From the windows of our United Nations bus, we see flocks of cranes rising from the broad grassy wetlands. Red-crowned cranes, a symbol of longevity in Asian art and once thought extinct, thrive here. There is evidence that endangered leopards, bears, antelope, and possibly even tigers survive within this no man’s land. The weather is beautiful on the day of our visit—bright and crisp—and we are relieved to get out of the UN bus (a school bus painted blue) and take photos at a scenic lookout.
We gaze across the border toward distant mountains, trying to make sense of the swath of apparently dangerous green that lies before us. A 525-foot flagpole flying a nearly 600-pound flag of the Democratic People’s Republic of North Korea dominates the trees and hills. As our guide explains the conflict that led to this structure, an insect unlike any I’ve ever seen lands on my shoulder.
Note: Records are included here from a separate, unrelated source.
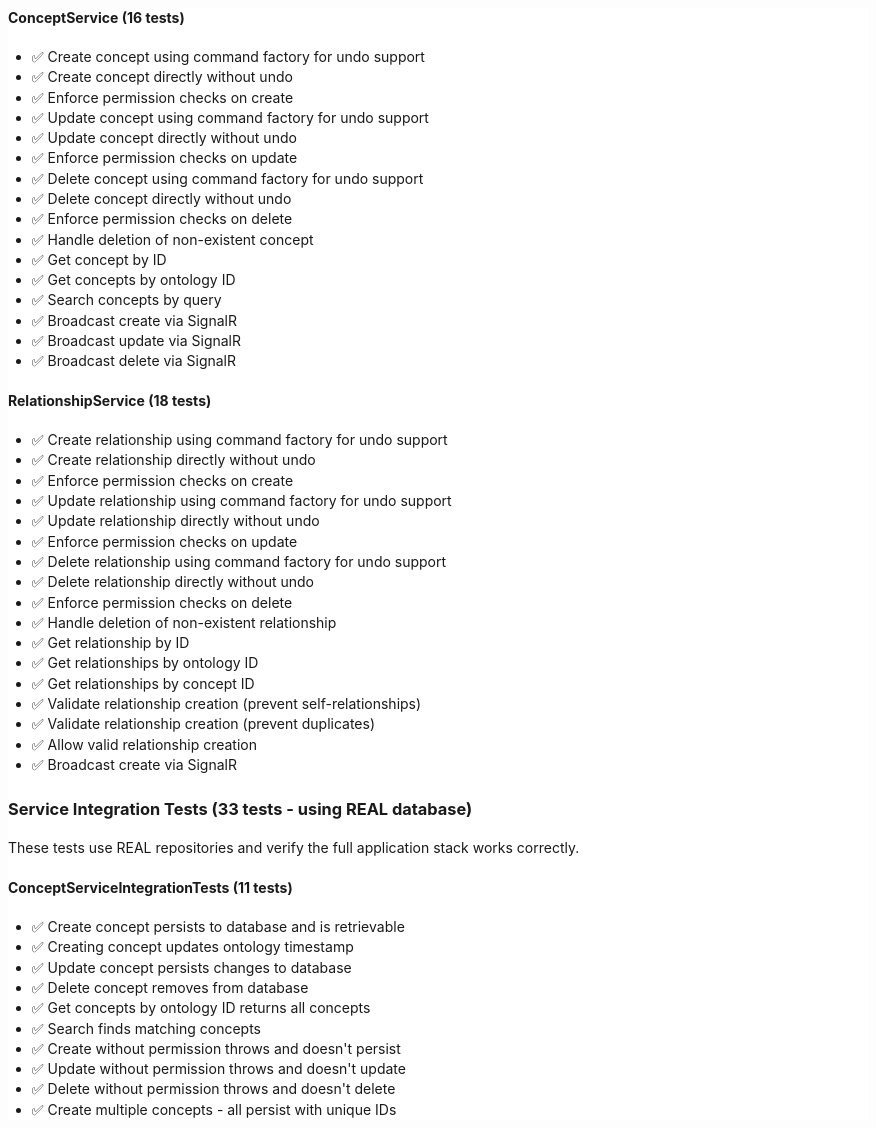 #### ConceptService (16 tests)
- ✅ Create concept using command factory for undo support
- ✅ Create concept directly without undo
- ✅ Enforce permission checks on create
- ✅ Update concept using command factory for undo support
- ✅ Update concept directly without undo
- ✅ Enforce permission checks on update
- ✅ Delete concept using command factory for undo support
- ✅ Delete concept directly without undo
- ✅ Enforce permission checks on delete
- ✅ Handle deletion of non-existent concept
- ✅ Get concept by ID
- ✅ Get concepts by ontology ID
- ✅ Search concepts by query
- ✅ Broadcast create via SignalR
- ✅ Broadcast update via SignalR
- ✅ Broadcast delete via SignalR

#### RelationshipService (18 tests)
- ✅ Create relationship using command factory for undo support
- ✅ Create relationship directly without undo
- ✅ Enforce permission checks on create
- ✅ Update relationship using command factory for undo support
- ✅ Update relationship directly without undo
- ✅ Enforce permission checks on update
- ✅ Delete relationship using command factory for undo support
- ✅ Delete relationship directly without undo
- ✅ Enforce permission checks on delete
- ✅ Handle deletion of non-existent relationship
- ✅ Get relationship by ID
- ✅ Get relationships by ontology ID
- ✅ Get relationships by concept ID
- ✅ Validate relationship creation (prevent self-relationships)
- ✅ Validate relationship creation (prevent duplicates)
- ✅ Allow valid relationship creation
- ✅ Broadcast create via SignalR

### Service Integration Tests (33 tests - using REAL database)

These tests use REAL repositories and verify the full application stack works correctly.

#### ConceptServiceIntegrationTests (11 tests)
- ✅ Create concept persists to database and is retrievable
- ✅ Creating concept updates ontology timestamp
- ✅ Update concept persists changes to database
- ✅ Delete concept removes from database
- ✅ Get concepts by ontology ID returns all concepts
- ✅ Search finds matching concepts
- ✅ Create without permission throws and doesn't persist
- ✅ Update without permission throws and doesn't update
- ✅ Delete without permission throws and doesn't delete
- ✅ Create multiple concepts - all persist with unique IDs
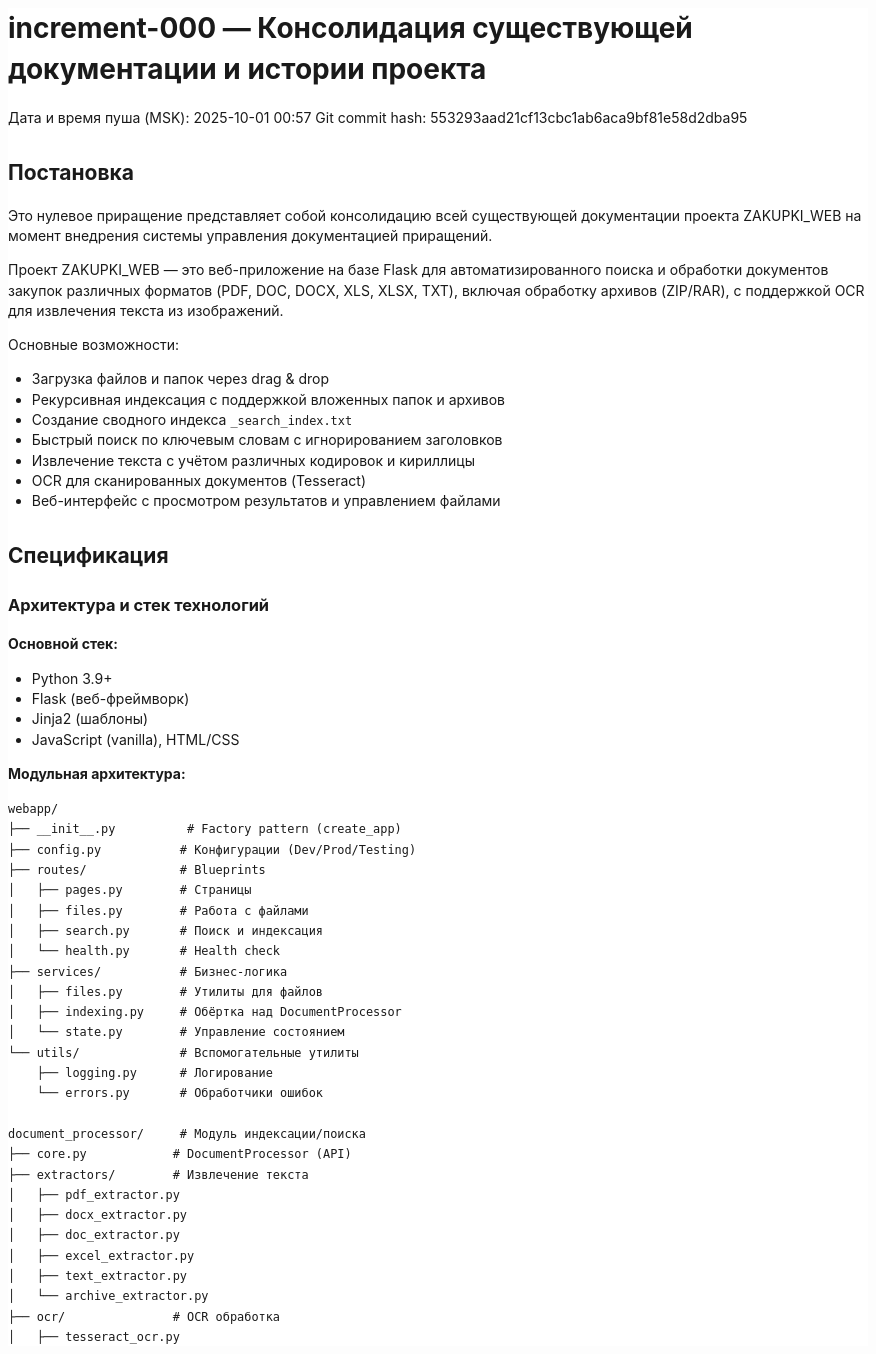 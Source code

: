 # increment-000 — Консолидация существующей документации и истории проекта

Дата и время пуша (MSK): 2025-10-01 00:57
Git commit hash: 553293aad21cf13cbc1ab6aca9bf81e58d2dba95

## Постановка

Это нулевое приращение представляет собой консолидацию всей существующей документации проекта ZAKUPKI_WEB на момент внедрения системы управления документацией приращений.

Проект ZAKUPKI_WEB — это веб-приложение на базе Flask для автоматизированного поиска и обработки документов закупок различных форматов (PDF, DOC, DOCX, XLS, XLSX, TXT), включая обработку архивов (ZIP/RAR), с поддержкой OCR для извлечения текста из изображений.

Основные возможности:
- Загрузка файлов и папок через drag & drop
- Рекурсивная индексация с поддержкой вложенных папок и архивов
- Создание сводного индекса `_search_index.txt`
- Быстрый поиск по ключевым словам с игнорированием заголовков
- Извлечение текста с учётом различных кодировок и кириллицы
- OCR для сканированных документов (Tesseract)
- Веб-интерфейс с просмотром результатов и управлением файлами

## Спецификация

### Архитектура и стек технологий

**Основной стек:**
- Python 3.9+
- Flask (веб-фреймворк)
- Jinja2 (шаблоны)
- JavaScript (vanilla), HTML/CSS

**Модульная архитектура:**
```
webapp/
├── __init__.py          # Factory pattern (create_app)
├── config.py           # Конфигурации (Dev/Prod/Testing)
├── routes/             # Blueprints
│   ├── pages.py        # Страницы
│   ├── files.py        # Работа с файлами
│   ├── search.py       # Поиск и индексация
│   └── health.py       # Health check
├── services/           # Бизнес-логика
│   ├── files.py        # Утилиты для файлов
│   ├── indexing.py     # Обёртка над DocumentProcessor
│   └── state.py        # Управление состоянием
└── utils/              # Вспомогательные утилиты
    ├── logging.py      # Логирование
    └── errors.py       # Обработчики ошибок

document_processor/     # Модуль индексации/поиска
├── core.py            # DocumentProcessor (API)
├── extractors/        # Извлечение текста
│   ├── pdf_extractor.py
│   ├── docx_extractor.py
│   ├── doc_extractor.py
│   ├── excel_extractor.py
│   ├── text_extractor.py
│   └── archive_extractor.py
├── ocr/               # OCR обработка
│   ├── tesseract_ocr.py
``` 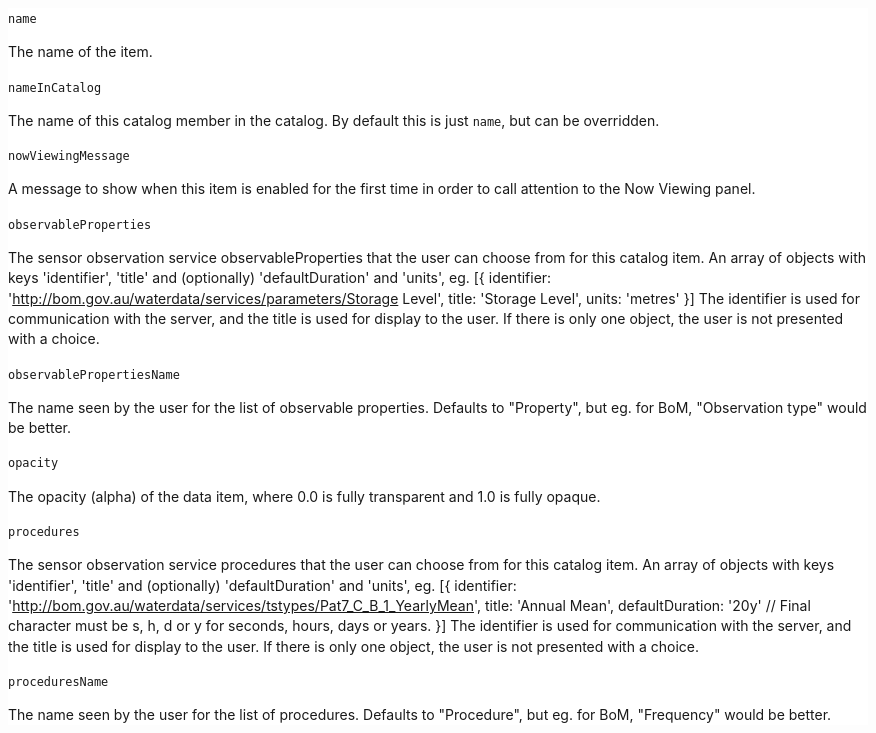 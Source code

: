 `name`

The name of the item.

`nameInCatalog`

The name of this catalog member in the catalog. By default this is just `name`, but can be overridden.

`nowViewingMessage`

A message to show when this item is enabled for the first time in order to call attention to the Now Viewing panel.

`observableProperties`

The sensor observation service observableProperties that the user can choose from for this catalog item.
An array of objects with keys 'identifier', 'title' and (optionally) 'defaultDuration' and 'units', eg.
    [{
       identifier: 'http://bom.gov.au/waterdata/services/parameters/Storage Level',
       title: 'Storage Level',
       units: 'metres'
    }]
The identifier is used for communication with the server, and the title is used for display to the user.
If there is only one object, the user is not presented with a choice.

`observablePropertiesName`

The name seen by the user for the list of observable properties.
Defaults to "Property", but eg. for BoM, "Observation type" would be better.

`opacity`

The opacity (alpha) of the data item, where 0.0 is fully transparent and 1.0 is
fully opaque.

`procedures`

The sensor observation service procedures that the user can choose from for this catalog item.
An array of objects with keys 'identifier', 'title' and (optionally) 'defaultDuration' and 'units', eg.
    [{
       identifier: 'http://bom.gov.au/waterdata/services/tstypes/Pat7_C_B_1_YearlyMean',
       title: 'Annual Mean',
       defaultDuration: '20y'  // Final character must be s, h, d or y for seconds, hours, days or years.
    }]
The identifier is used for communication with the server, and the title is used for display to the user.
If there is only one object, the user is not presented with a choice.

`proceduresName`

The name seen by the user for the list of procedures.
Defaults to "Procedure", but eg. for BoM, "Frequency" would be better.
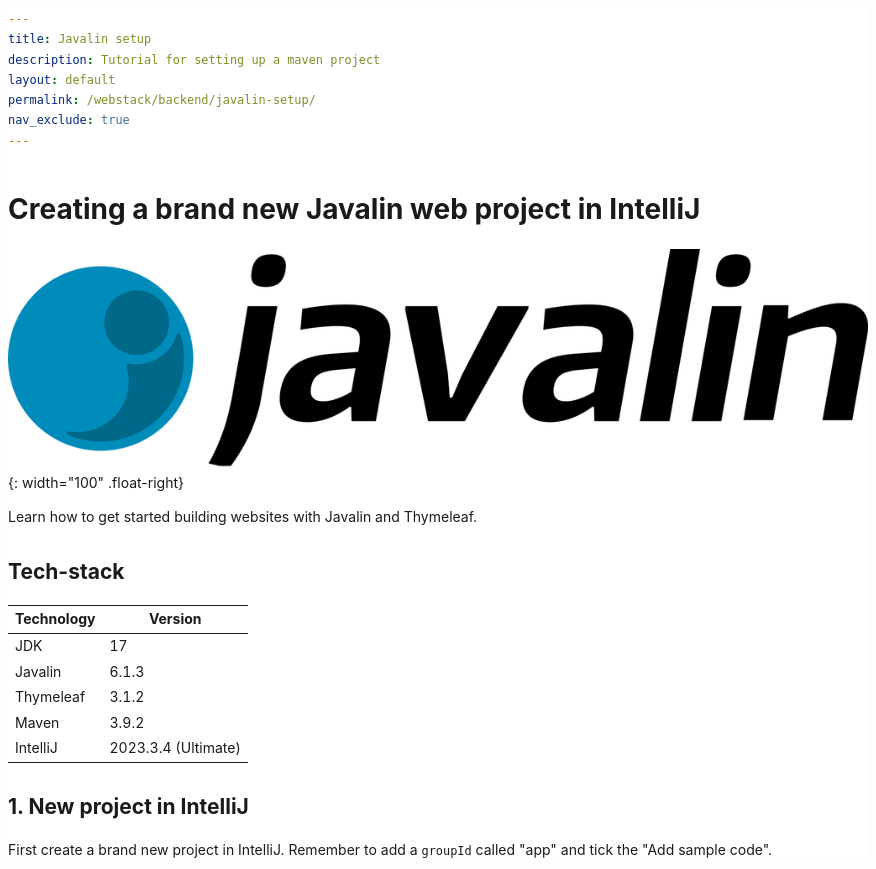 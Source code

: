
 ```yaml
---
title: Javalin setup
description: Tutorial for setting up a maven project
layout: default
permalink: /webstack/backend/javalin-setup/
nav_exclude: true
---
```



# Creating a brand new Javalin web project in IntelliJ

![Javalin Logo](./images/javalinlogo.svg){: width="100" .float-right}

Learn how to get started building websites with Javalin and Thymeleaf.

## Tech-stack

| Technology  | Version  |
|---|---|
| JDK | 17   |
| Javalin  | 6.1.3  |
| Thymeleaf  | 3.1.2  |
| Maven  | 3.9.2  |  
| IntelliJ  | 2023.3.4 (Ultimate)  |

## 1. New project in IntelliJ

First create a brand new project in IntelliJ. Remember to add a `groupId` called "app" and tick the "Add sample code".

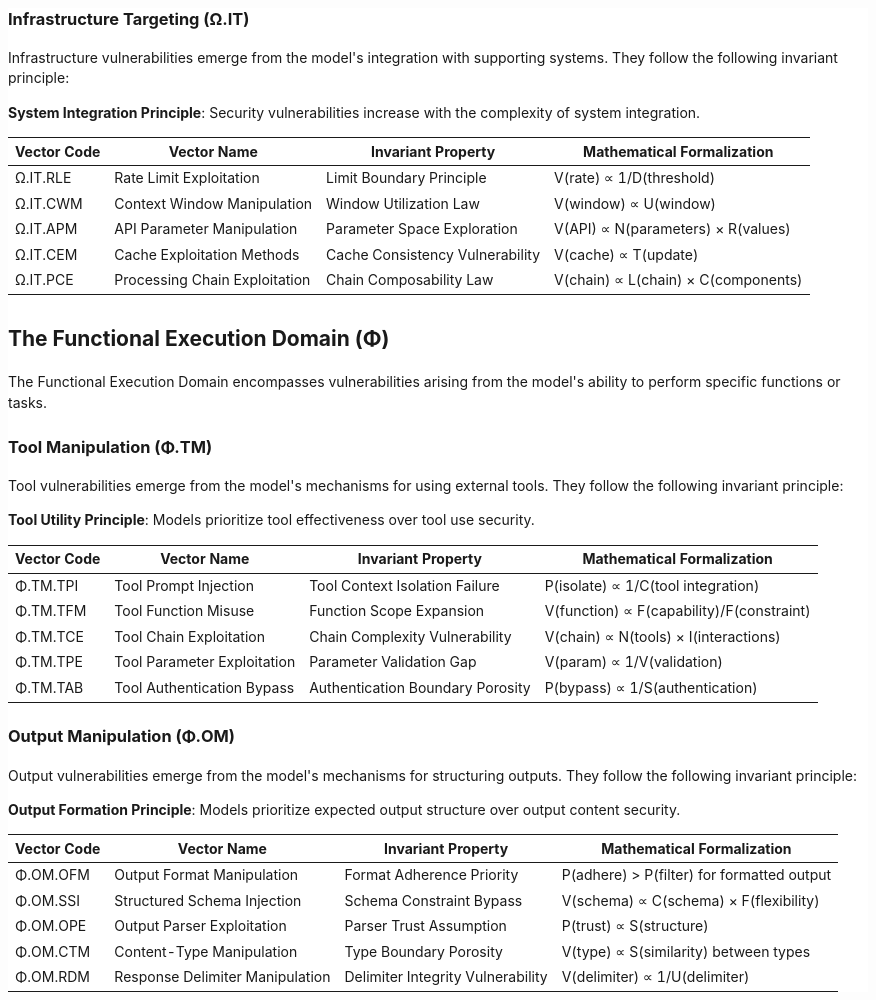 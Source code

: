 ### Infrastructure Targeting (Ω.IT)

Infrastructure vulnerabilities emerge from the model's integration with supporting systems. They follow the following invariant principle:

**System Integration Principle**: Security vulnerabilities increase with the complexity of system integration.

| Vector Code | Vector Name | Invariant Property | Mathematical Formalization |
|-------------|-------------|--------------------|-----------------------------|
| Ω.IT.RLE | Rate Limit Exploitation | Limit Boundary Principle | V(rate) ∝ 1/D(threshold) |
| Ω.IT.CWM | Context Window Manipulation | Window Utilization Law | V(window) ∝ U(window) |
| Ω.IT.APM | API Parameter Manipulation | Parameter Space Exploration | V(API) ∝ N(parameters) × R(values) |
| Ω.IT.CEM | Cache Exploitation Methods | Cache Consistency Vulnerability | V(cache) ∝ T(update) |
| Ω.IT.PCE | Processing Chain Exploitation | Chain Composability Law | V(chain) ∝ L(chain) × C(components) |

## The Functional Execution Domain (Φ)

The Functional Execution Domain encompasses vulnerabilities arising from the model's ability to perform specific functions or tasks.

### Tool Manipulation (Φ.TM)

Tool vulnerabilities emerge from the model's mechanisms for using external tools. They follow the following invariant principle:

**Tool Utility Principle**: Models prioritize tool effectiveness over tool use security.

| Vector Code | Vector Name | Invariant Property | Mathematical Formalization |
|-------------|-------------|--------------------|-----------------------------|
| Φ.TM.TPI | Tool Prompt Injection | Tool Context Isolation Failure | P(isolate) ∝ 1/C(tool integration) |
| Φ.TM.TFM | Tool Function Misuse | Function Scope Expansion | V(function) ∝ F(capability)/F(constraint) |
| Φ.TM.TCE | Tool Chain Exploitation | Chain Complexity Vulnerability | V(chain) ∝ N(tools) × I(interactions) |
| Φ.TM.TPE | Tool Parameter Exploitation | Parameter Validation Gap | V(param) ∝ 1/V(validation) |
| Φ.TM.TAB | Tool Authentication Bypass | Authentication Boundary Porosity | P(bypass) ∝ 1/S(authentication) |

### Output Manipulation (Φ.OM)

Output vulnerabilities emerge from the model's mechanisms for structuring outputs. They follow the following invariant principle:

**Output Formation Principle**: Models prioritize expected output structure over output content security.

| Vector Code | Vector Name | Invariant Property | Mathematical Formalization |
|-------------|-------------|--------------------|-----------------------------|
| Φ.OM.OFM | Output Format Manipulation | Format Adherence Priority | P(adhere) > P(filter) for formatted output |
| Φ.OM.SSI | Structured Schema Injection | Schema Constraint Bypass | V(schema) ∝ C(schema) × F(flexibility) |
| Φ.OM.OPE | Output Parser Exploitation | Parser Trust Assumption | P(trust) ∝ S(structure) |
| Φ.OM.CTM | Content-Type Manipulation | Type Boundary Porosity | V(type) ∝ S(similarity) between types |
| Φ.OM.RDM | Response Delimiter Manipulation | Delimiter Integrity Vulnerability | V(delimiter) ∝ 1/U(delimiter) |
In shape and color it resembles a large ladybug, but its lacquered orange shell is marked with a pattern that resembles a mathematical symbol, or perhaps a character from the Korean alphabet. It is curiously tame, and doesn’t fly from my hands as I examine it, wondering if it might be one of the famously rare species that has found refuge in this borderland.
The bug is friendly, and so are most of the people I have met during my two-week visit to South Korea. Flocks of school children and teen-agers rush toward our tour group of nine American visitors, eager to greet us and show off their English. As I climb steep steps to the Seokguram Grotto to see the treasured statue of Buddha, a self-identified Japanese “salary man” smiles and takes my arm as he asks me about life in the United States. Later, the woman who single-handedly cooks a 26-course Korean meal for our group comes out of the kitchen to smile shyly as we applaud her culinary accomplishments. And at the museum, two young docents smile indulgently as they try to teach us the art of tying traditional decorative knots.
The only person who does not smile is the North Korean soldier guarding his side of the border in the conference room at Panmunjom village in the Joint Security Area. A fellow tourist takes a picture of me standing next to him. His face is hard and expressionless. He does not acknowledge my existence, nor, like on-duty soldiers around the world, does he respond to the other tourists around him. One of my bus companions also took a photo of the beautiful insect that landed on my shoulder. When I look at the photo now, I remember how tame it was, and how it explored my open palms before flying off into the DMZ, that inadvertent nature sanctuary created by the decades of human tensions.